The Ford Iosis and the Skoda Yeti concept used Neoprene, the rubbery stuff used for the suits scuba divers wear, as a new interior material.

“Neoprene is good because it stretches in all directions,” says Reim. “You can treat it like you treat leather, and it can have powerful colors.” It has so many good properties that Ford now is testing it for durability, says Reim.

Designers are always looking for the right material. For Skoda's Yeti convertible, head designer Thomas Ingenlath says rubber was chosen to cover the instrument panel for easy cleaning.

“Color and trim details are not in conventional materials, the conventional perception of natural material,” he says.

“We took inspiration from the sport and leisure wear sector, where people wear many synthetics now. They know synthetic materials are good for the skin, comfortable, and easy to clean, but it will take time to convince people to accept them in production.

“A cabriolet (interior) gets dirty inside very easily,” Ingenlath adds. “This can be kept clean with a sponge or a wet cloth, far easier than with leather in a classic cabriolet.”

While cars like the European-designed Toyota Endo and Mazda Sassou featured Spartan plastic-like interiors, it hardly seems likely that wood and leather ever will go away.

The Smart Crosstown concept contrasted its unpainted plastic interior trim with worn leather featuring designs burned in with a laser, and the Citroen C-Sportlounge had a plush leather interior.

“We live in a world with a lot of synthetic things.
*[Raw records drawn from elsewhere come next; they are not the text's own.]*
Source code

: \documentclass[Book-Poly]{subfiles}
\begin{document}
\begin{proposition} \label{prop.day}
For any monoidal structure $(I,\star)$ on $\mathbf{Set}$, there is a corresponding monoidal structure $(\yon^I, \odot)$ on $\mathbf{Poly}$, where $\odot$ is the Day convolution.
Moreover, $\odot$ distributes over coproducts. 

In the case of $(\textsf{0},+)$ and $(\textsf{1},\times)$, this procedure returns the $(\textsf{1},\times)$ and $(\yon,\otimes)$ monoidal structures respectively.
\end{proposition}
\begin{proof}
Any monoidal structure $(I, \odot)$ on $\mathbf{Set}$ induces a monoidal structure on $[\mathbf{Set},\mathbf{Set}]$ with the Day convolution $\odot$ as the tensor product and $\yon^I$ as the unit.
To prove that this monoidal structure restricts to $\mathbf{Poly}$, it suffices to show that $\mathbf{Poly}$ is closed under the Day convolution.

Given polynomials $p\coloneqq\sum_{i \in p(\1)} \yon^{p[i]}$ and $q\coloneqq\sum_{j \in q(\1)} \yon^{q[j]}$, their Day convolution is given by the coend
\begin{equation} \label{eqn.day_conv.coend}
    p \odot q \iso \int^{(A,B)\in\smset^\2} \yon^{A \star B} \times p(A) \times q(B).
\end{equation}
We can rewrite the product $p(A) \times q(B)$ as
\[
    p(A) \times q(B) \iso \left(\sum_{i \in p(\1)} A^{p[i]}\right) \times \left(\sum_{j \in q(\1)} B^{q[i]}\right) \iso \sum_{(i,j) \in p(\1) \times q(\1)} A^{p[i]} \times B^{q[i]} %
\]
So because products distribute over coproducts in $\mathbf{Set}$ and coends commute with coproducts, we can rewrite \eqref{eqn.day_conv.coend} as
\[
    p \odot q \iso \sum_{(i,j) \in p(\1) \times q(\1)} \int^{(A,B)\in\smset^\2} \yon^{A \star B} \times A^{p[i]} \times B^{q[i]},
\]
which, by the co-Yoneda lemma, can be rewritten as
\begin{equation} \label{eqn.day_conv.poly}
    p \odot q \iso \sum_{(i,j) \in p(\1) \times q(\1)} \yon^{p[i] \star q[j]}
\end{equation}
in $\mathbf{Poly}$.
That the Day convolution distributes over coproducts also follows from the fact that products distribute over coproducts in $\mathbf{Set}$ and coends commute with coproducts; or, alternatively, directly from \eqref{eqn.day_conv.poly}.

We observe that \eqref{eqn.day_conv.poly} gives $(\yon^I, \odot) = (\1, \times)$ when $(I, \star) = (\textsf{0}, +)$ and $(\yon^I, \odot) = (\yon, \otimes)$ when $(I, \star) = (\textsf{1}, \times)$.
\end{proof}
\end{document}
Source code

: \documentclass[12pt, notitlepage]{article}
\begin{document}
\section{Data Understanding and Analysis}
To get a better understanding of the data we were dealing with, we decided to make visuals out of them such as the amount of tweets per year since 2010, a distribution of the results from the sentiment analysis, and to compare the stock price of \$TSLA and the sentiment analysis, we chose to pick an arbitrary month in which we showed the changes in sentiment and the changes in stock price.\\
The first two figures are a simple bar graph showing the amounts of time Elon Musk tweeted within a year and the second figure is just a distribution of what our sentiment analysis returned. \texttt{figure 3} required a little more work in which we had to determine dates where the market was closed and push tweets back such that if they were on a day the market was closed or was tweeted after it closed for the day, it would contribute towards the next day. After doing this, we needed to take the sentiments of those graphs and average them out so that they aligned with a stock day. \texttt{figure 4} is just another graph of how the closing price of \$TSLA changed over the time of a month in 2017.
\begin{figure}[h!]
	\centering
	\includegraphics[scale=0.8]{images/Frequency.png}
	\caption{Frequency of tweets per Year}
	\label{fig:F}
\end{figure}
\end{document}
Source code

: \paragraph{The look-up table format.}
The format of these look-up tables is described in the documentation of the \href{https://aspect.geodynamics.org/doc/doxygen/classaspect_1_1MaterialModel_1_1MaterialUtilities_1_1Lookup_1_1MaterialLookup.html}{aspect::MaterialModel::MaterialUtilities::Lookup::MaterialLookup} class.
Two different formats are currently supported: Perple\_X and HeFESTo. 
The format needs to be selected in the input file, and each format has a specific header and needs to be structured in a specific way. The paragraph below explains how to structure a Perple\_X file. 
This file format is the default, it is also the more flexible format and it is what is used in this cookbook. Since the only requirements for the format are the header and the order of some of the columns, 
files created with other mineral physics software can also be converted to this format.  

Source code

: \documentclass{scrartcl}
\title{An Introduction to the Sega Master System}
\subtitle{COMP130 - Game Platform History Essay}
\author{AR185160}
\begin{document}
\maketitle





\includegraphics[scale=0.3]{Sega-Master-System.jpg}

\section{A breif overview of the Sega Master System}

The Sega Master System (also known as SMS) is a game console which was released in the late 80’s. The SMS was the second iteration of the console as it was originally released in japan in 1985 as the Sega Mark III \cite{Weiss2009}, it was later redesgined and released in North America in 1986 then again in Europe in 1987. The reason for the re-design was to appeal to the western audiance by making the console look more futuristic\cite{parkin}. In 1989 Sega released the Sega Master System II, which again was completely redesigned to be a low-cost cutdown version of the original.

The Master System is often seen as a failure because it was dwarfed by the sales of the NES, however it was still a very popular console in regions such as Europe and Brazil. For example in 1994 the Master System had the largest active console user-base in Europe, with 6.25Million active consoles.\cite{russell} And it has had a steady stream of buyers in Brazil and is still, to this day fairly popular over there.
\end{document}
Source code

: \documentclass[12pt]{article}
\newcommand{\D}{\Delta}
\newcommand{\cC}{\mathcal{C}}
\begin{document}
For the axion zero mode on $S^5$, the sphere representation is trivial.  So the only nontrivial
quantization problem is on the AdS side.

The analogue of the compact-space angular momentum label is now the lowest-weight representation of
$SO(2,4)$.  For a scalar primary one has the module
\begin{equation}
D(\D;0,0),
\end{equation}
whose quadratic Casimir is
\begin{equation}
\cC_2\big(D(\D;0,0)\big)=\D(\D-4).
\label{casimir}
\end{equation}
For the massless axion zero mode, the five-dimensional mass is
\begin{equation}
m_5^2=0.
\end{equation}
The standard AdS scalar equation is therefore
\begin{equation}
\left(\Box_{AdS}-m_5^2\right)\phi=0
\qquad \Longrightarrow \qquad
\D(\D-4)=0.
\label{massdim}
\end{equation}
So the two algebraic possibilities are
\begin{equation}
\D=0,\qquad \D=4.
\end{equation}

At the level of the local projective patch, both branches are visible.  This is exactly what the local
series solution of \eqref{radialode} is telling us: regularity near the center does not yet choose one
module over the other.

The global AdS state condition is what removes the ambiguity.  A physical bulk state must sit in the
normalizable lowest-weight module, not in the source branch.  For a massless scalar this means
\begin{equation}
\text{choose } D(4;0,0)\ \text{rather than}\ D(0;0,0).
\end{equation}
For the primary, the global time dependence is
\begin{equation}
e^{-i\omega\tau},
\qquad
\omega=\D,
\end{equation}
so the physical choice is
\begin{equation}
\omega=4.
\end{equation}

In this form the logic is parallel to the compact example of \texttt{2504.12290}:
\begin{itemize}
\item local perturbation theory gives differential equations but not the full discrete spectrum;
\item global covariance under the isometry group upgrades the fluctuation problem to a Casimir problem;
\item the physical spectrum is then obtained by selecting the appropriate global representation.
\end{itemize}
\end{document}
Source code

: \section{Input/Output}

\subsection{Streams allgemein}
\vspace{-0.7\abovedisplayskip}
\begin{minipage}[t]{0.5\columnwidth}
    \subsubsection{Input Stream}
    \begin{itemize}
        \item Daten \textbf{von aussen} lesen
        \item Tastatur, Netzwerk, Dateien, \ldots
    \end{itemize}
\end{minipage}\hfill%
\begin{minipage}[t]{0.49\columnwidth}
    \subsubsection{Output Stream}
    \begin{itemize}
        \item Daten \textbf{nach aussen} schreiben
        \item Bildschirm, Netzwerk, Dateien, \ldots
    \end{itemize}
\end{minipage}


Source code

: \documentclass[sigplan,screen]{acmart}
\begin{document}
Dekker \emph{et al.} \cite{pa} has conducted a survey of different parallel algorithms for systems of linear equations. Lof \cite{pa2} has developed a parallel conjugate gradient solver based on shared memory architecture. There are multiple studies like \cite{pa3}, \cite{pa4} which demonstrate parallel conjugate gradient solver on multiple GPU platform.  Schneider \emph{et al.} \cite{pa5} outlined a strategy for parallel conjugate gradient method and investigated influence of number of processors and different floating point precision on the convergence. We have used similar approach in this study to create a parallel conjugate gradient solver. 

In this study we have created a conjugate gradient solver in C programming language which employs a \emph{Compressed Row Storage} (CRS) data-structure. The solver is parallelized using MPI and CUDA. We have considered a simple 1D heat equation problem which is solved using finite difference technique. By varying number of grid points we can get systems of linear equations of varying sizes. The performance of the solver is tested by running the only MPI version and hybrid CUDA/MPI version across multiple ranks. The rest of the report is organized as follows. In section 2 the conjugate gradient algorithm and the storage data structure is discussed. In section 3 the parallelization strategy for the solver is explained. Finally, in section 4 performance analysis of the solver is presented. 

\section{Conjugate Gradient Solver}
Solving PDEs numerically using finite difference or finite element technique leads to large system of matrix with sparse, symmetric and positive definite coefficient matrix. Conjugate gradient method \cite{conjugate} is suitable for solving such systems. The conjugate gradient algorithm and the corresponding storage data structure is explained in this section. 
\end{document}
Everything is coming and going faster: fashions, electronics, everything,” says Volkswagen chief designer Murat Guenak, who introduced the new Volkswagen Eos coupe-cabriolet with its leather and wood interior.

“Customers for luxury goods are looking for value, and one guarantee for value is natural material like leather and wood. The cliché thinking behind this is that it represents craftsmanship by hand.”

However, he admits, in the long term things may change because “there is a banalization of luxury material. Twenty years ago, you saw leather and wood only in a Bentley or a Mercedes, and now it is in many cars.”